== What the task requires ==
Please restate, word for word, the lines below that begin at the one with "a,&0\le x<t,\\ b,&t\le" and end at the one with "Let us write". Leave out all other lines.

(Given data)

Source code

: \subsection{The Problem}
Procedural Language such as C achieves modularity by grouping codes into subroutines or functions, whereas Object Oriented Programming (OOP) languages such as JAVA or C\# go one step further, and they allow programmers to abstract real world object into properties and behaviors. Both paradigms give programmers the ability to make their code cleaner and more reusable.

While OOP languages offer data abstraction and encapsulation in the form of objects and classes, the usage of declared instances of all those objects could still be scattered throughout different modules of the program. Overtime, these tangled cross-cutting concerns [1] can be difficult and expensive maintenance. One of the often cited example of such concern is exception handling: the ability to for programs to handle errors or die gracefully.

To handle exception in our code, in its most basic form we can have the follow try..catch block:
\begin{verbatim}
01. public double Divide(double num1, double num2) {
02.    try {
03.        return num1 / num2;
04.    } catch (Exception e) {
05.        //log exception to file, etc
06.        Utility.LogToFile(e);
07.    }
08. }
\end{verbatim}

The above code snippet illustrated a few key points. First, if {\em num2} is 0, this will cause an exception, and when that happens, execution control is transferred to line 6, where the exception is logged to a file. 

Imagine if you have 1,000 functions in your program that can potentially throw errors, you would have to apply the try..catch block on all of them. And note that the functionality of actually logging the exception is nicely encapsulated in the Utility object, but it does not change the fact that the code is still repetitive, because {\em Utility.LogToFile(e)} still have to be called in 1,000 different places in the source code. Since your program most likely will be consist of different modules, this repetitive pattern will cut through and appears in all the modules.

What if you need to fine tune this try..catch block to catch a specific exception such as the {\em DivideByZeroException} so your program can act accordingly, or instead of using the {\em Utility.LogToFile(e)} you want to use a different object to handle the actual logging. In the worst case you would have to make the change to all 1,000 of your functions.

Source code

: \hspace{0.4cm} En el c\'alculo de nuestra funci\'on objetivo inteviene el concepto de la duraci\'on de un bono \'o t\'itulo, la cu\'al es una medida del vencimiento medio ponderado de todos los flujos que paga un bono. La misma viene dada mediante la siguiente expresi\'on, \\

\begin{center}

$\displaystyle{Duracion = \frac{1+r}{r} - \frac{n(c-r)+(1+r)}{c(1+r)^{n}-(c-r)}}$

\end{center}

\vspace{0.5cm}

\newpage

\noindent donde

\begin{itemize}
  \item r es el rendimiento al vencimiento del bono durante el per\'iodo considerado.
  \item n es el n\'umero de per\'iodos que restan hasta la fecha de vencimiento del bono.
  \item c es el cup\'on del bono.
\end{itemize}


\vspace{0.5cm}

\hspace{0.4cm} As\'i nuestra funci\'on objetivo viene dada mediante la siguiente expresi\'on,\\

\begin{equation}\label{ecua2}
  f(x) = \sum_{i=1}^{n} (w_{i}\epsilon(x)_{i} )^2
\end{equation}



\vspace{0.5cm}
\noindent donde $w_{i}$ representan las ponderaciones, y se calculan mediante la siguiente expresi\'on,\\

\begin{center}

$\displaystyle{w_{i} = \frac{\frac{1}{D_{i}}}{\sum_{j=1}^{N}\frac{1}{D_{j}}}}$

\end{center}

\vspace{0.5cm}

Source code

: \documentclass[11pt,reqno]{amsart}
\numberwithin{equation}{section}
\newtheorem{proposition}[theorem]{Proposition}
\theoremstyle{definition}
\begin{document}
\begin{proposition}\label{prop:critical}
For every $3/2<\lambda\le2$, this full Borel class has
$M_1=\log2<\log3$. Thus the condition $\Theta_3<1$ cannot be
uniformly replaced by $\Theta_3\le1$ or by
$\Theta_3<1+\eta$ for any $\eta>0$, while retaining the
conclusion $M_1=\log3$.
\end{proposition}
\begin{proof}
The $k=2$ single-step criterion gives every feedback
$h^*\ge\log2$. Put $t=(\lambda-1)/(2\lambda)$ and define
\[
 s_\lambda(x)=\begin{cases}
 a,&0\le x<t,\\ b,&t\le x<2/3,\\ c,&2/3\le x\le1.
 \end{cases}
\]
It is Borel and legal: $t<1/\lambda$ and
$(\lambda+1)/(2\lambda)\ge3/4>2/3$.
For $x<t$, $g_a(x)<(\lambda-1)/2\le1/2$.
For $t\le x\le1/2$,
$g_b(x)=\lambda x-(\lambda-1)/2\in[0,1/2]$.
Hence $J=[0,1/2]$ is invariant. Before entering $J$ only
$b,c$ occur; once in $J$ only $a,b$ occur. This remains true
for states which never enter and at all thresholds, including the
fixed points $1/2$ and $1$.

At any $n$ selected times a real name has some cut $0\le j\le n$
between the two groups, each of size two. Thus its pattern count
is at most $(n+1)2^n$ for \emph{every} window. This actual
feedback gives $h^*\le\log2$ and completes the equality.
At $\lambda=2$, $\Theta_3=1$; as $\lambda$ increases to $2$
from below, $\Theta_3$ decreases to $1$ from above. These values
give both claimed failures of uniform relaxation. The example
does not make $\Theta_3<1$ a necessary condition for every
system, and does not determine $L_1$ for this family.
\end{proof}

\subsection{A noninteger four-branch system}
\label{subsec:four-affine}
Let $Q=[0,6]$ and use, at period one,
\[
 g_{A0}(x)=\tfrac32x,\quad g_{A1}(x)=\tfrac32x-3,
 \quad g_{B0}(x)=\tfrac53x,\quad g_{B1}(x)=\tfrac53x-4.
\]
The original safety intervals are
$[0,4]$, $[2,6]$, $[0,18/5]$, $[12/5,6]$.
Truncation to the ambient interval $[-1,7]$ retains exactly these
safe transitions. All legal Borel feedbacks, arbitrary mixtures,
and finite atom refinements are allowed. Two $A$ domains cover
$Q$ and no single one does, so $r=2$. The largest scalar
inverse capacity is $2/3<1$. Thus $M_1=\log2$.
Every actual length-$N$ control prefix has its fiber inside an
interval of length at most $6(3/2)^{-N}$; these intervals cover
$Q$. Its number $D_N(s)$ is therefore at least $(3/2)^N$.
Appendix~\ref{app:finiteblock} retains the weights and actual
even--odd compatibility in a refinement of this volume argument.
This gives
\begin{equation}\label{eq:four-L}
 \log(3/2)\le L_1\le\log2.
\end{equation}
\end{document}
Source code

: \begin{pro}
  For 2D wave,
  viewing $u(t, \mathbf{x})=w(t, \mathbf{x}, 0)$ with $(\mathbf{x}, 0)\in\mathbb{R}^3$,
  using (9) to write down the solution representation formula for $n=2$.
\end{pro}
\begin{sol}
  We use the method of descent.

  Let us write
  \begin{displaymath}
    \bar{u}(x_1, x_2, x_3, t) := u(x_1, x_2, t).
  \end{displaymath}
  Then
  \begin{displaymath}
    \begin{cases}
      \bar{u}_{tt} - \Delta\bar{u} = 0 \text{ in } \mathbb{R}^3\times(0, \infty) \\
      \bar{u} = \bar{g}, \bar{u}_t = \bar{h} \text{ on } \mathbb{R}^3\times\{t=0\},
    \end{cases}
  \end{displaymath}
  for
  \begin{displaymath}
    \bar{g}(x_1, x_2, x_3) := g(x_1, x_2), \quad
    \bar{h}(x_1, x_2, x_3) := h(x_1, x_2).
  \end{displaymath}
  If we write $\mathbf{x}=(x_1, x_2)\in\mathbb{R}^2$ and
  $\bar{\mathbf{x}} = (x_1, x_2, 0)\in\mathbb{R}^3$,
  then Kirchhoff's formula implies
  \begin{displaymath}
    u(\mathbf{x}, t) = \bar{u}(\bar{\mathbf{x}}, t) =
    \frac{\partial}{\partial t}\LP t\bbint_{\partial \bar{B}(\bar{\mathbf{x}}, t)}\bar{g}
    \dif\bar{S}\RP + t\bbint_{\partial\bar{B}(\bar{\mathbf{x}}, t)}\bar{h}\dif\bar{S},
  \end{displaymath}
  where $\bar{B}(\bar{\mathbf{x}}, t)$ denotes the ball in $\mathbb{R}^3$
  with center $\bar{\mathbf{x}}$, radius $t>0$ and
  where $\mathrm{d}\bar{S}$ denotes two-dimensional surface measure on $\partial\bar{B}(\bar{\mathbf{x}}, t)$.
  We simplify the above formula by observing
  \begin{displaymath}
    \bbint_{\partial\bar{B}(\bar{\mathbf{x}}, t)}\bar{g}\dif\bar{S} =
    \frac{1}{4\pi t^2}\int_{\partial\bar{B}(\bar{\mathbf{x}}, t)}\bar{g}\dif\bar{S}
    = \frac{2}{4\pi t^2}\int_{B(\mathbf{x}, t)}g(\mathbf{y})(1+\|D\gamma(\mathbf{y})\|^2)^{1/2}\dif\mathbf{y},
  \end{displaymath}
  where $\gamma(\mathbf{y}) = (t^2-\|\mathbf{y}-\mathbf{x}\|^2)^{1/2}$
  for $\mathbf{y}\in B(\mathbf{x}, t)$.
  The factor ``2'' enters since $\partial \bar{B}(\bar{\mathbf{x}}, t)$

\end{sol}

(End Given data)

== Problem solution ==
 a,&0\le x<t,\\ b,&t\le x<2/3,\\ c,&2/3\le x\le1.
 \end{cases}
\]
It is Borel and legal: $t<1/\lambda$ and
$(\lambda+1)/(2\lambda)\ge3/4>2/3$.
For $x<t$, $g_a(x)<(\lambda-1)/2\le1/2$.
For $t\le x\le1/2$,
$g_b(x)=\lambda x-(\lambda-1)/2\in[0,1/2]$.
Hence $J=[0,1/2]$ is invariant. Before entering $J$ only
$b,c$ occur; once in $J$ only $a,b$ occur. This remains true
for states which never enter and at all thresholds, including the
fixed points $1/2$ and $1$.

At any $n$ selected times a real name has some cut $0\le j\le n$
between the two groups, each of size two. Thus its pattern count
is at most $(n+1)2^n$ for \emph{every} window. This actual
feedback gives $h^*\le\log2$ and completes the equality.
At $\lambda=2$, $\Theta_3=1$; as $\lambda$ increases to $2$
from below, $\Theta_3$ decreases to $1$ from above. These values
give both claimed failures of uniform relaxation. The example
does not make $\Theta_3<1$ a necessary condition for every
system, and does not determine $L_1$ for this family.
\end{proof}

\subsection{A noninteger four-branch system}
\label{subsec:four-affine}
Let $Q=[0,6]$ and use, at period one,
\[
 g_{A0}(x)=\tfrac32x,\quad g_{A1}(x)=\tfrac32x-3,
 \quad g_{B0}(x)=\tfrac53x,\quad g_{B1}(x)=\tfrac53x-4.
\]
The original safety intervals are
$[0,4]$, $[2,6]$, $[0,18/5]$, $[12/5,6]$.
Truncation to the ambient interval $[-1,7]$ retains exactly these
safe transitions. All legal Borel feedbacks, arbitrary mixtures,
and finite atom refinements are allowed. Two $A$ domains cover
$Q$ and no single one does, so $r=2$. The largest scalar
inverse capacity is $2/3<1$. Thus $M_1=\log2$.
Every actual length-$N$ control prefix has its fiber inside an
interval of length at most $6(3/2)^{-N}$; these intervals cover
$Q$. Its number $D_N(s)$ is therefore at least $(3/2)^N$.
Appendix~\ref{app:finiteblock} retains the weights and actual
even--odd compatibility in a refinement of this volume argument.
This gives
\begin{equation}\label{eq:four-L}
 \log(3/2)\le L_1\le\log2.
\end{equation}
\end{document}
Source code

: \begin{pro}
  For 2D wave,
  viewing $u(t, \mathbf{x})=w(t, \mathbf{x}, 0)$ with $(\mathbf{x}, 0)\in\mathbb{R}^3$,
  using (9) to write down the solution representation formula for $n=2$.
\end{pro}
\begin{sol}
  We use the method of descent.

  Let us write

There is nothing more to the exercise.